To do: Your response should contain every record below, copied exactly.
--- Source material Enclosed Below ---
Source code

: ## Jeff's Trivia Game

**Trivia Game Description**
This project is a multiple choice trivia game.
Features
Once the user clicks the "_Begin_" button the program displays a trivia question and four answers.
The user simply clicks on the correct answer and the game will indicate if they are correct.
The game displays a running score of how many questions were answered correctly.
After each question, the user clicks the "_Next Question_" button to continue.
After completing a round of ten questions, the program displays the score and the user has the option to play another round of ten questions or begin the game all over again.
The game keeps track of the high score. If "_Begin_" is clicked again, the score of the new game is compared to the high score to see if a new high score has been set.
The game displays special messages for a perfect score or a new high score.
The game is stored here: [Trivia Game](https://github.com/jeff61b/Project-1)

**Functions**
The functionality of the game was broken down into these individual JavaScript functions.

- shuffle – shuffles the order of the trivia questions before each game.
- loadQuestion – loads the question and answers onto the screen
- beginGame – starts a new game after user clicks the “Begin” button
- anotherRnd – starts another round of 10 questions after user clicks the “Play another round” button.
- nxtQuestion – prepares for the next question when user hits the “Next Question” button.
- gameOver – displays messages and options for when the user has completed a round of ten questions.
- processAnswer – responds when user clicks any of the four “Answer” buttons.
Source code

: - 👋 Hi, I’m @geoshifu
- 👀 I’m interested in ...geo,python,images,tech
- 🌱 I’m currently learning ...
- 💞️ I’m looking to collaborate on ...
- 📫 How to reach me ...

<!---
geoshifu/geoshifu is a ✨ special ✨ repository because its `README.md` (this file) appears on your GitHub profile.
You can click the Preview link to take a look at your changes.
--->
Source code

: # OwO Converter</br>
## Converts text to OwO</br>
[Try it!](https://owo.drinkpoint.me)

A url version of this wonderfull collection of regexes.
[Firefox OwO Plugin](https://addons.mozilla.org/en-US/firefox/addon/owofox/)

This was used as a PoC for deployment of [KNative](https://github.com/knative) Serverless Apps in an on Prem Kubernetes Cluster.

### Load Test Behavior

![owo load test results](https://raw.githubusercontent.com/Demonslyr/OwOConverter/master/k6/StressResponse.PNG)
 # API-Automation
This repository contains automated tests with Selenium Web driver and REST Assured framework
--- End of Enclosed Source material ---
Written response:
Source code

: ## Jeff's Trivia Game

**Trivia Game Description**
This project is a multiple choice trivia game.
Features
Once the user clicks the "_Begin_" button the program displays a trivia question and four answers.
The user simply clicks on the correct answer and the game will indicate if they are correct.
The game displays a running score of how many questions were answered correctly.
After each question, the user clicks the "_Next Question_" button to continue.
After completing a round of ten questions, the program displays the score and the user has the option to play another round of ten questions or begin the game all over again.
The game keeps track of the high score. If "_Begin_" is clicked again, the score of the new game is compared to the high score to see if a new high score has been set.
The game displays special messages for a perfect score or a new high score.
The game is stored here: [Trivia Game](https://github.com/jeff61b/Project-1)

**Functions**
The functionality of the game was broken down into these individual JavaScript functions.

- shuffle – shuffles the order of the trivia questions before each game.
- loadQuestion – loads the question and answers onto the screen
- beginGame – starts a new game after user clicks the “Begin” button
- anotherRnd – starts another round of 10 questions after user clicks the “Play another round” button.
- nxtQuestion – prepares for the next question when user hits the “Next Question” button.
- gameOver – displays messages and options for when the user has completed a round of ten questions.
- processAnswer – responds when user clicks any of the four “Answer” buttons.
Source code

: - 👋 Hi, I’m @geoshifu
- 👀 I’m interested in ...geo,python,images,tech
- 🌱 I’m currently learning ...
- 💞️ I’m looking to collaborate on ...
- 📫 How to reach me ...

<!---
geoshifu/geoshifu is a ✨ special ✨ repository because its `README.md` (this file) appears on your GitHub profile.
You can click the Preview link to take a look at your changes.
--->
Source code

: # OwO Converter</br>
## Converts text to OwO</br>
[Try it!](https://owo.drinkpoint.me)

A url version of this wonderfull collection of regexes.
[Firefox OwO Plugin](https://addons.mozilla.org/en-US/firefox/addon/owofox/)

This was used as a PoC for deployment of [KNative](https://github.com/knative) Serverless Apps in an on Prem Kubernetes Cluster.

### Load Test Behavior

![owo load test results](https://raw.githubusercontent.com/Demonslyr/OwOConverter/master/k6/StressResponse.PNG)
 # API-Automation
This repository contains automated tests with Selenium Web driver and REST Assured framework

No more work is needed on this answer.